[Source information]

┌──

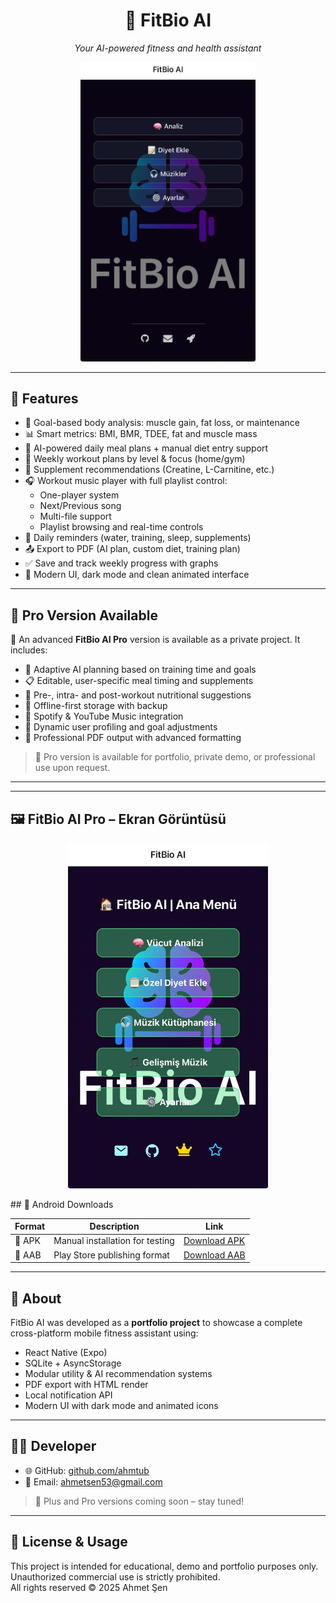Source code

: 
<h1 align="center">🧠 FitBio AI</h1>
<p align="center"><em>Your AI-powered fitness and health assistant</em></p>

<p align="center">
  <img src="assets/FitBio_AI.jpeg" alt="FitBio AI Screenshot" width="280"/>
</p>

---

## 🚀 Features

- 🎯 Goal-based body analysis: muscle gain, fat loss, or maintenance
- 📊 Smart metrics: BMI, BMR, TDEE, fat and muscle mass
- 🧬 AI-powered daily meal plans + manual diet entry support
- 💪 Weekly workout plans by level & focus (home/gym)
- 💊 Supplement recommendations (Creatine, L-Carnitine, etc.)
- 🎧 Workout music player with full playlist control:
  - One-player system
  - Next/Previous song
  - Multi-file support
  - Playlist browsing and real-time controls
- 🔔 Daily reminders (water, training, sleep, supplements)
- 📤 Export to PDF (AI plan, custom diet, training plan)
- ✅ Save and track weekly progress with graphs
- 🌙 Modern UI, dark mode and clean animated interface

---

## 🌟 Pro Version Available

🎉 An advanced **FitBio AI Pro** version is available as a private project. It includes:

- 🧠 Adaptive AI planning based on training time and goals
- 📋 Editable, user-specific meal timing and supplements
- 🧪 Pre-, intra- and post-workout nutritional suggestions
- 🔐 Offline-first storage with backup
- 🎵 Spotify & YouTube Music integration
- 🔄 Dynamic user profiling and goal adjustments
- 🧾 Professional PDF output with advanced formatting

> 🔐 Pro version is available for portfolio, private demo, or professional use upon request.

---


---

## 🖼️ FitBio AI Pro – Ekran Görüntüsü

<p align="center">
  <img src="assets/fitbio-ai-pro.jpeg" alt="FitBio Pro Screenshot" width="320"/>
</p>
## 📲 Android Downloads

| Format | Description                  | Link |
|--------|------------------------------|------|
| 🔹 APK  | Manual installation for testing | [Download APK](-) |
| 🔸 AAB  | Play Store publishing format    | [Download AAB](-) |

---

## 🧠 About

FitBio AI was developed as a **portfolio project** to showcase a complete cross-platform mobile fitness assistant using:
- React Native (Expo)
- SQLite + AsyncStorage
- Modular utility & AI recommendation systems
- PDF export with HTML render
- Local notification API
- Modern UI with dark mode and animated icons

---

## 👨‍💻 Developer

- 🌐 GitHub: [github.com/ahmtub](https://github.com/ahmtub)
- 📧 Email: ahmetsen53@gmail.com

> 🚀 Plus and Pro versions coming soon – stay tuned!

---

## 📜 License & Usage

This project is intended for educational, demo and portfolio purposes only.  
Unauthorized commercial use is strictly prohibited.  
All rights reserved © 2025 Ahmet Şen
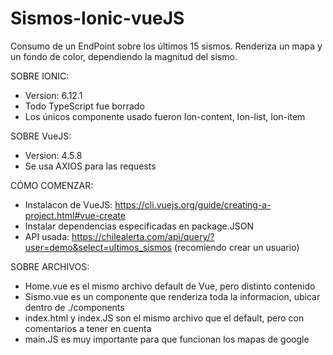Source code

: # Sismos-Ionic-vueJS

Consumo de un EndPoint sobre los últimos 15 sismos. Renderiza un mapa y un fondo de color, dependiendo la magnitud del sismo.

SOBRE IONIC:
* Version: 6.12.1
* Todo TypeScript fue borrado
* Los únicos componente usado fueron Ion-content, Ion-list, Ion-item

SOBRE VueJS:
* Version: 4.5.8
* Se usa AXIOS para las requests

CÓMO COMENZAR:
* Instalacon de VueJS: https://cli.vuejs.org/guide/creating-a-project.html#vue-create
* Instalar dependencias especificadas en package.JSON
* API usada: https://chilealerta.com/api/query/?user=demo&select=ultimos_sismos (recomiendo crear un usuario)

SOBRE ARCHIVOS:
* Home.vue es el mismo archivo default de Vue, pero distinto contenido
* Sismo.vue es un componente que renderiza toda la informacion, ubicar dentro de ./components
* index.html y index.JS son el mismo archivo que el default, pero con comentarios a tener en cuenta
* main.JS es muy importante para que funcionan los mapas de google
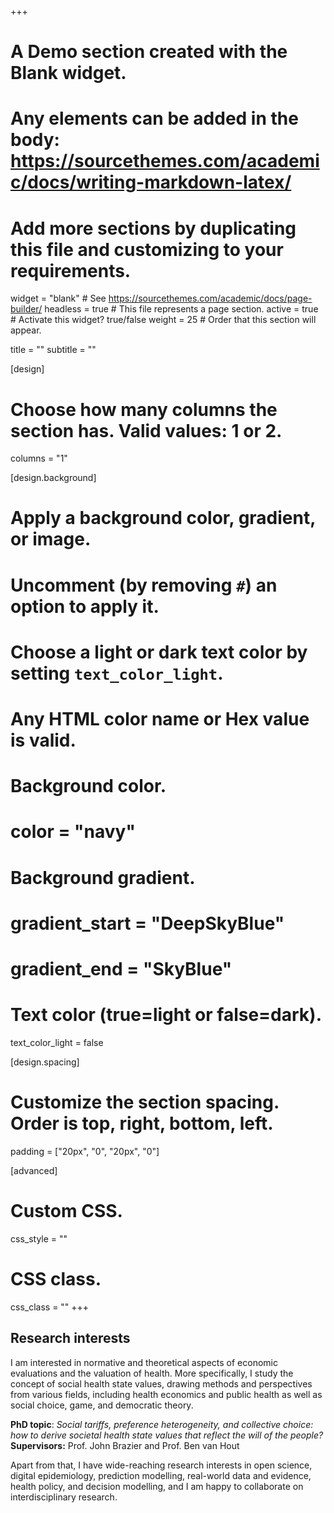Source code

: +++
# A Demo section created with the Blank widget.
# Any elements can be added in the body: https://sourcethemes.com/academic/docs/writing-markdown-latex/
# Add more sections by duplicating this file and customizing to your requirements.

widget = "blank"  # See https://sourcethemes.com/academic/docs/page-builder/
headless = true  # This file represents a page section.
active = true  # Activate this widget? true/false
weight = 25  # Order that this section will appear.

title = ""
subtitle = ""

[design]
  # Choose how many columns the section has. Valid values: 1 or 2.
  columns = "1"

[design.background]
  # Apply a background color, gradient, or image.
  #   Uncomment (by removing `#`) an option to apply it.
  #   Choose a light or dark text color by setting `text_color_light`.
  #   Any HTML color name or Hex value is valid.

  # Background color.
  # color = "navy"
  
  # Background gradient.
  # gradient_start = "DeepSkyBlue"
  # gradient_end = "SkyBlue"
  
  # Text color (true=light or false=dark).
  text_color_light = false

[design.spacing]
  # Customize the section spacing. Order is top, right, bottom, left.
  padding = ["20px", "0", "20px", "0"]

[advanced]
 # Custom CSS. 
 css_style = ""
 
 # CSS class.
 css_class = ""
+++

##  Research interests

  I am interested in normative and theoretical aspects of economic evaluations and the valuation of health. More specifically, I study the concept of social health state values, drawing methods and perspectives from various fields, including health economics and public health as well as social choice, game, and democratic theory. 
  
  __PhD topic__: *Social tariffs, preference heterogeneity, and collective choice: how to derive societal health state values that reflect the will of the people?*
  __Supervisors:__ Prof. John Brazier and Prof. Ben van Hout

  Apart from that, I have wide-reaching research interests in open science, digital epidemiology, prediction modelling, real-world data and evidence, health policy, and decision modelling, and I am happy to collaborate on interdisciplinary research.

└──

[What the exercise asks]
Could you say how many lines in the data above contain "dark"? Reply with the number alone.

[Solved problem]
4